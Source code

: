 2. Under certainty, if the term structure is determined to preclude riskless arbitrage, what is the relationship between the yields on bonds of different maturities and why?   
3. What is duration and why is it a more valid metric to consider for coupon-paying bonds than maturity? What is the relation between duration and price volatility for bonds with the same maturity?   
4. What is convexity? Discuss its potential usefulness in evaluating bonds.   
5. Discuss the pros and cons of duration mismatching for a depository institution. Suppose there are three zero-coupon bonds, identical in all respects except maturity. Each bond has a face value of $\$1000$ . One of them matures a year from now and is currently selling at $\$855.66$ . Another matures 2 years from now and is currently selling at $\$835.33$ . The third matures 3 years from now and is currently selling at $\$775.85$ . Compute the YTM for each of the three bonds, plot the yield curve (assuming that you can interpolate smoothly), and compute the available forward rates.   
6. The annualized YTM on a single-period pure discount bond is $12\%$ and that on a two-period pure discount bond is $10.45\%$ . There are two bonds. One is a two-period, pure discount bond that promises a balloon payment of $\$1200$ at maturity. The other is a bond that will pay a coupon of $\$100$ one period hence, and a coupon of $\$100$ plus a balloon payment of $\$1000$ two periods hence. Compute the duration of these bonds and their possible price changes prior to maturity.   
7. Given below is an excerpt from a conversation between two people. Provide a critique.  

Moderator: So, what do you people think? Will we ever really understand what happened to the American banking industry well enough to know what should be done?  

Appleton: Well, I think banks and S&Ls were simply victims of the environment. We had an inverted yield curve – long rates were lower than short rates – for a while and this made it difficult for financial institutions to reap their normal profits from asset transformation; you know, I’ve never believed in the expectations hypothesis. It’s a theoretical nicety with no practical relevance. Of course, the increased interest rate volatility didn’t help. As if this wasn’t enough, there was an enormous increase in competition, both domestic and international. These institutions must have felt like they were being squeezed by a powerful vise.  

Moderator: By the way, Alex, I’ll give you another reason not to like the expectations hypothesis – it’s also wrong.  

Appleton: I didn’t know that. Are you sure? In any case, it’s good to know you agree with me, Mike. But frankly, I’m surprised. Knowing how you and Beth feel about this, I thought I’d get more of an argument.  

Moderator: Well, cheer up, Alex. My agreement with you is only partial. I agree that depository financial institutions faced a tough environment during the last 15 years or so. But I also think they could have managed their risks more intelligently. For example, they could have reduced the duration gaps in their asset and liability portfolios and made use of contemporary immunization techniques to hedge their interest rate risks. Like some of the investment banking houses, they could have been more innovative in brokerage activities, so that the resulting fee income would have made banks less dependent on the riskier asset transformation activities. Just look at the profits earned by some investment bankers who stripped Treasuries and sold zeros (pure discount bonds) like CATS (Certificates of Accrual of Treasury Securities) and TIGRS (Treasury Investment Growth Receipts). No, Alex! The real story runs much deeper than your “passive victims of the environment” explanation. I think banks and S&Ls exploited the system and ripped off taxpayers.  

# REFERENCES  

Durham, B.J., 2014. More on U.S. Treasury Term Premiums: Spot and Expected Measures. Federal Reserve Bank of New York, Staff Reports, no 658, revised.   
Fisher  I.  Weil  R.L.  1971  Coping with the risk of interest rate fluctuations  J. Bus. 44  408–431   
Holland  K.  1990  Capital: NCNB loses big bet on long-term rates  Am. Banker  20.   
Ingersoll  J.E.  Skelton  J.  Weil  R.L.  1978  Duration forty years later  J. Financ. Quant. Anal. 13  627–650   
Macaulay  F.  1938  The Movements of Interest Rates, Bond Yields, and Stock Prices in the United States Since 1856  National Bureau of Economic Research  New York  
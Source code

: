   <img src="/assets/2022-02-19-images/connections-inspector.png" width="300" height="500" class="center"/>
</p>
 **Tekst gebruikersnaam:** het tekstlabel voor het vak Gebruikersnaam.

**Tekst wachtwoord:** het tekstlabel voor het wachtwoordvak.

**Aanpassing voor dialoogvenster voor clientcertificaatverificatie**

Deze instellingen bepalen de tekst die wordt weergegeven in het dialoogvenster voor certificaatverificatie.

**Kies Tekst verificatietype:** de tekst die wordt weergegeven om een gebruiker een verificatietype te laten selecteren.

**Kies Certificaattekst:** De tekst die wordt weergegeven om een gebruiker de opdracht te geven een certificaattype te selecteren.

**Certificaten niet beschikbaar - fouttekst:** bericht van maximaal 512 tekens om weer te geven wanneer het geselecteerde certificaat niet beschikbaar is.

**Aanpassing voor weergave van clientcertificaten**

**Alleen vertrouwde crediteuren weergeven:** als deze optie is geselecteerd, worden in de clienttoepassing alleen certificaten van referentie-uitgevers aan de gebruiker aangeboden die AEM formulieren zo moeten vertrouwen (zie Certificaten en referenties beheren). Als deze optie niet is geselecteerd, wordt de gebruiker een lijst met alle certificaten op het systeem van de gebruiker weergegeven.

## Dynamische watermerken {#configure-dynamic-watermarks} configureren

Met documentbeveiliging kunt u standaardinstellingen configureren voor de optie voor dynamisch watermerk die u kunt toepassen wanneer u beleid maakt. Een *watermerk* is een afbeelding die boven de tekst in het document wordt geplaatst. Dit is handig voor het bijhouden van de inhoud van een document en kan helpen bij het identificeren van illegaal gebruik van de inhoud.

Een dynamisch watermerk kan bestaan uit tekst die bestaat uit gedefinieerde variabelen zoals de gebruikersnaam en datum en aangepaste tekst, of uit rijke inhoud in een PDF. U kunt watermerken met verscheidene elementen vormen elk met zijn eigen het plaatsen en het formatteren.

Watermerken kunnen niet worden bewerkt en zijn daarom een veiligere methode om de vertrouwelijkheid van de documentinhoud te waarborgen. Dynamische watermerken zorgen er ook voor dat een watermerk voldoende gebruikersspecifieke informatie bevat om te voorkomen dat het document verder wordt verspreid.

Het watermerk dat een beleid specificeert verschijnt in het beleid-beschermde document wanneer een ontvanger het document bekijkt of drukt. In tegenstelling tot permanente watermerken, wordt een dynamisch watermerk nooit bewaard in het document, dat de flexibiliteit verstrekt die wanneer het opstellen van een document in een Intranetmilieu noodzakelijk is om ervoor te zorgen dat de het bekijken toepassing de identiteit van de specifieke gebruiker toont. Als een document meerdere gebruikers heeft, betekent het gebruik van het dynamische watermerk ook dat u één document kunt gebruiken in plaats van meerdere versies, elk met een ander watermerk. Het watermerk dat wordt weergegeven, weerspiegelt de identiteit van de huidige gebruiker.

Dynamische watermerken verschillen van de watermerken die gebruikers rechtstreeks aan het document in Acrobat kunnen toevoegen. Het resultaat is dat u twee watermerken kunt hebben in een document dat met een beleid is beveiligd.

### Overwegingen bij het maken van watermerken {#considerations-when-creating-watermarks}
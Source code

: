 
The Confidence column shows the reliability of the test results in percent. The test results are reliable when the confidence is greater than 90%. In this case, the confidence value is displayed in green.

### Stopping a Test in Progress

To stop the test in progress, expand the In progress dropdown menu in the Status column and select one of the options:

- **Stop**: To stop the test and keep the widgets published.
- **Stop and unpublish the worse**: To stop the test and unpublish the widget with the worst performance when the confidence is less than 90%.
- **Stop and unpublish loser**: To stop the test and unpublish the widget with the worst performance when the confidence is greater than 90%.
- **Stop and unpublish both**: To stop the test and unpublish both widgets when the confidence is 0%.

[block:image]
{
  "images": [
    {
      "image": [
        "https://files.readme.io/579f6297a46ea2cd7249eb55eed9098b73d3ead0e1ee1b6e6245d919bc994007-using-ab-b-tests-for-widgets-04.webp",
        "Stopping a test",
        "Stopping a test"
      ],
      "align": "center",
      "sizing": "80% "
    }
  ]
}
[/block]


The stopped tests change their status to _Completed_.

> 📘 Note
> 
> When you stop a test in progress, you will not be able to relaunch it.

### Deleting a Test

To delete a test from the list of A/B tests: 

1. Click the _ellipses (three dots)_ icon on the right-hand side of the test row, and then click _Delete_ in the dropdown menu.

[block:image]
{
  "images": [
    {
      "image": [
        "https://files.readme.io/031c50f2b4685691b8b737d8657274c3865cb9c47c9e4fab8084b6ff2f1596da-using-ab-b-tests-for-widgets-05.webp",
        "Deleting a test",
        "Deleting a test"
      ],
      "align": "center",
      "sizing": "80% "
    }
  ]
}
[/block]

□ □ □ □

Description of the task:
Scan the entries above for the string "Aanpassing" and copy each line containing it.

Response area:
**Aanpassing voor dialoogvenster voor clientcertificaatverificatie**
**Aanpassing voor weergave van clientcertificaten**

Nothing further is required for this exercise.